Pandora founder Tim Westergren has revealed top-earning artists are recieving over $1m annusally from the internet radio service, while several low-profile artists are seeing annual royalties of over $100,000.
In a recent blog entry, Westergren said:
“Have you heard of Donnie McClurkin, French Montana or Grupo Bryndis? If you haven't you're not alone. They are artists whose sales ranks on Amazon are 4,752, 17,000 and 183,187, respectively. These are all working artists who live well outside the mainstream - no steady rotation on broadcast radio, no high profile opening slots on major tours, no front page placement in online retail. What they also have in common is a steady income from Pandora. In the next twelve months Pandora is on track to pay performance fees of $100,228, $138,567 and $114,192, respectively, for the music we play to their large and fast-growing audiences on Pandora.”
The Pandora founder went on to explain that these figures are “just the tip of the iceberg” and that, over the next year, two thousand artists will receive a sum of over $10,000 each from the service.

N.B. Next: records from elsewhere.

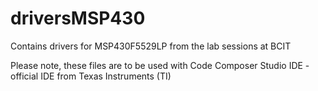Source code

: # driversMSP430

Contains drivers for MSP430F5529LP from the lab sessions at BCIT

Please note, these files are to be used with Code Composer Studio IDE - official IDE from Texas Instruments (TI)

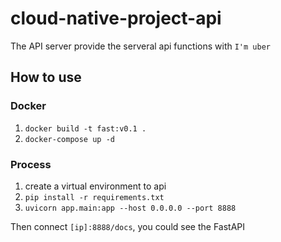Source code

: # cloud-native-project-api

The API server provide the serveral api functions with `I'm uber` 

## How to use
### Docker

1. `docker build -t fast:v0.1 .`
2. `docker-compose up -d`

### Process
1. create a virtual environment to api
2. `pip install -r requirements.txt`
3. `uvicorn app.main:app --host 0.0.0.0 --port 8888`

Then connect `[ip]:8888/docs`, you could see the FastAPI


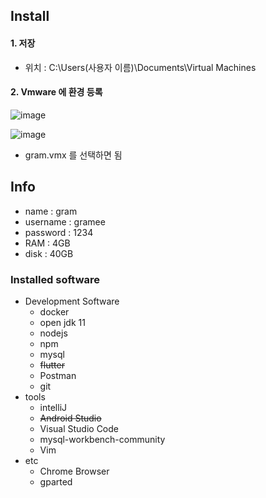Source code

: ## Install

#### 1. 저장

* 위치 : C:\Users\(사용자 이름)\Documents\Virtual Machines

#### 2. Vmware 에 환경 등록

![image](https://user-images.githubusercontent.com/48989903/191736735-f00a4c67-49ea-4210-bc72-4fe5274feeea.png)

![image](https://user-images.githubusercontent.com/48989903/191736789-f531651b-7b1c-4814-b31b-fd3299eb2629.png)

* gram.vmx 를 선택하면 됨

## Info

* name : gram
* username : gramee
* password : 1234
* RAM : 4GB
* disk : 40GB

### Installed software

* Development Software
  * docker
  * open jdk 11
  * nodejs
  * npm
  * mysql
  * ~~flutter~~
  * Postman
  * git
* tools
  * intelliJ
  * ~~Android Studio~~
  * Visual Studio Code
  * mysql-workbench-community
  * Vim
* etc
  * Chrome Browser
  * gparted
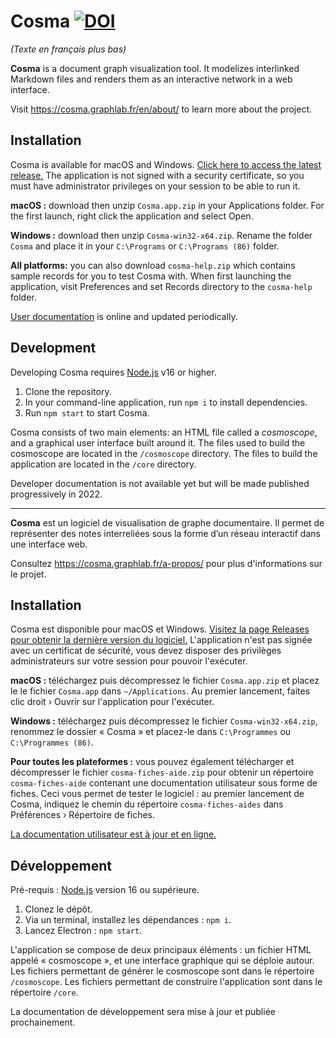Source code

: # Cosma [![DOI](https://zenodo.org/badge/DOI/10.5281/zenodo.5920616.svg)](https://doi.org/10.5281/zenodo.5920616)

*(Texte en français plus bas)*

**Cosma** is a document graph visualization tool. It modelizes interlinked Markdown files and renders them as an interactive network in a web interface.

Visit <https://cosma.graphlab.fr/en/about/> to learn more about the project.

## Installation

Cosma is available for macOS and Windows. [Click here to access the latest release.](https://github.com/graphlab-fr/cosma/releases/latest) The application is not signed with a security certificate, so you must have administrator privileges on your session to be able to run it.

**macOS :** download then unzip `Cosma.app.zip` in your Applications folder. For the first launch, right click the application and select Open.

**Windows :** download then unzip `Cosma-win32-x64.zip`. Rename the folder `Cosma` and place it in your `C:\Programs` or `C:\Programs (86)` folder.

**All platforms:** you can also download `cosma-help.zip` which contains sample records for you to test Cosma with. When first launching the application, visit Preferences and set Records directory to the `cosma-help` folder.

[User documentation](https://cosma.graphlab.fr/docs/) is online and updated periodically.

## Development

Developing Cosma requires [Node.js](https://nodejs.org/fr/) v16 or higher.

1. Clone the repository.
2. In your command-line application, run `npm i` to install dependencies.
3. Run `npm start` to start Cosma.

Cosma consists of two main elements: an HTML file called a *cosmoscope*, and a graphical user interface built around it. The files used to build the cosmoscope are located in the `/cosmoscope` directory. The files to build the application are located in the `/core` directory.

Developer documentation is not available yet but will be made published progressively in 2022.

***

**Cosma** est un logiciel de visualisation de graphe documentaire. Il permet de représenter des notes interreliées sous la forme d’un réseau interactif dans une interface web.

Consultez <https://cosma.graphlab.fr/a-propos/> pour plus d'informations sur le projet.

## Installation

Cosma est disponible pour macOS et Windows. [Visitez la page Releases pour obtenir la dernière version du logiciel.](https://github.com/graphlab-fr/cosma/releases/latest) L'application n'est pas signée avec un certificat de sécurité, vous devez disposer des privilèges administrateurs sur votre session pour pouvoir l'exécuter.

**macOS :** téléchargez puis décompressez le fichier `Cosma.app.zip` et placez le le fichier `Cosma.app` dans `~/Applications`. Au premier lancement, faites clic droit › Ouvrir sur l'application pour l'exécuter.

**Windows :** téléchargez puis décompressez le fichier `Cosma-win32-x64.zip`, renommez le dossier « Cosma » et placez-le dans `C:\Programmes` ou `C:\Programmes (86)`.

**Pour toutes les plateformes :** vous pouvez également télécharger et décompresser le fichier `cosma-fiches-aide.zip` pour obtenir un répertoire `cosma-fiches-aide` contenant une documentation utilisateur sous forme de fiches. Ceci vous permet de tester le logiciel : au premier lancement de Cosma, indiquez le chemin du répertoire `cosma-fiches-aides` dans Préférences › Répertoire de fiches.

[La documentation utilisateur est à jour et en ligne.](https://graphlab-fr.github.io/cosma/fr.html)

## Développement

Pré-requis : [Node.js](https://nodejs.org/fr/) version 16 ou supérieure.

1. Clonez le dépôt.
2. Via un terminal, installez les dépendances : `npm i`.
3. Lancez Electron : `npm start`.

L'application se compose de deux principaux éléments : un fichier HTML appelé « cosmoscope », et une interface graphique qui se déploie autour. Les fichiers permettant de générer le cosmoscope sont dans le répertoire `/cosmoscope`. Les fichiers permettant de construire l'application sont dans le répertoire `/core`.

La documentation de développement sera mise à jour et publiée prochainement.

This is in addition to a reported 800 that will receive over $50,000 which is “more than the income of the average American household”.
For more established artists, Westergren revealed that “top earners” including Coldplay and Adele are being paid over $1 million each and that Drake and Lil Wayne are fast approaching a individual annual rate of $3.
Bringing the emphasis back to the core of what Pandora offers, Westergren said: “It's hard to look at these numbers and not see that internet radio presents an incredible opportunity to build a better future for artists.
“Not only is it bringing tens of millions of listeners back to music, across hundreds of genres, but it is also enabling musicians to earn a living. It's also hard to look at these numbers, knowing Pandora accounts for just 6.5% of radio listening in the US, and not come away thinking something is wrong.”
He also stressed the “positive effect on both music sales and the curtailing of music piracy” and that “Congress must stop the discrimination against internet radio and allow it to operate on a level playing field, under the same rules as other forms of digital radio.”
Westergren rounded off his blog with the following annual royalty figures:
Rascal Flatts ($670,351), Iron & Wine ($173,152), Bon Iver ($135,223), George Winston ($85,239), Zac Brown Band ($547,064), The Four Tops ($65,173), Ellie Goulding ($609,046), Mumford & Sons ($523,902).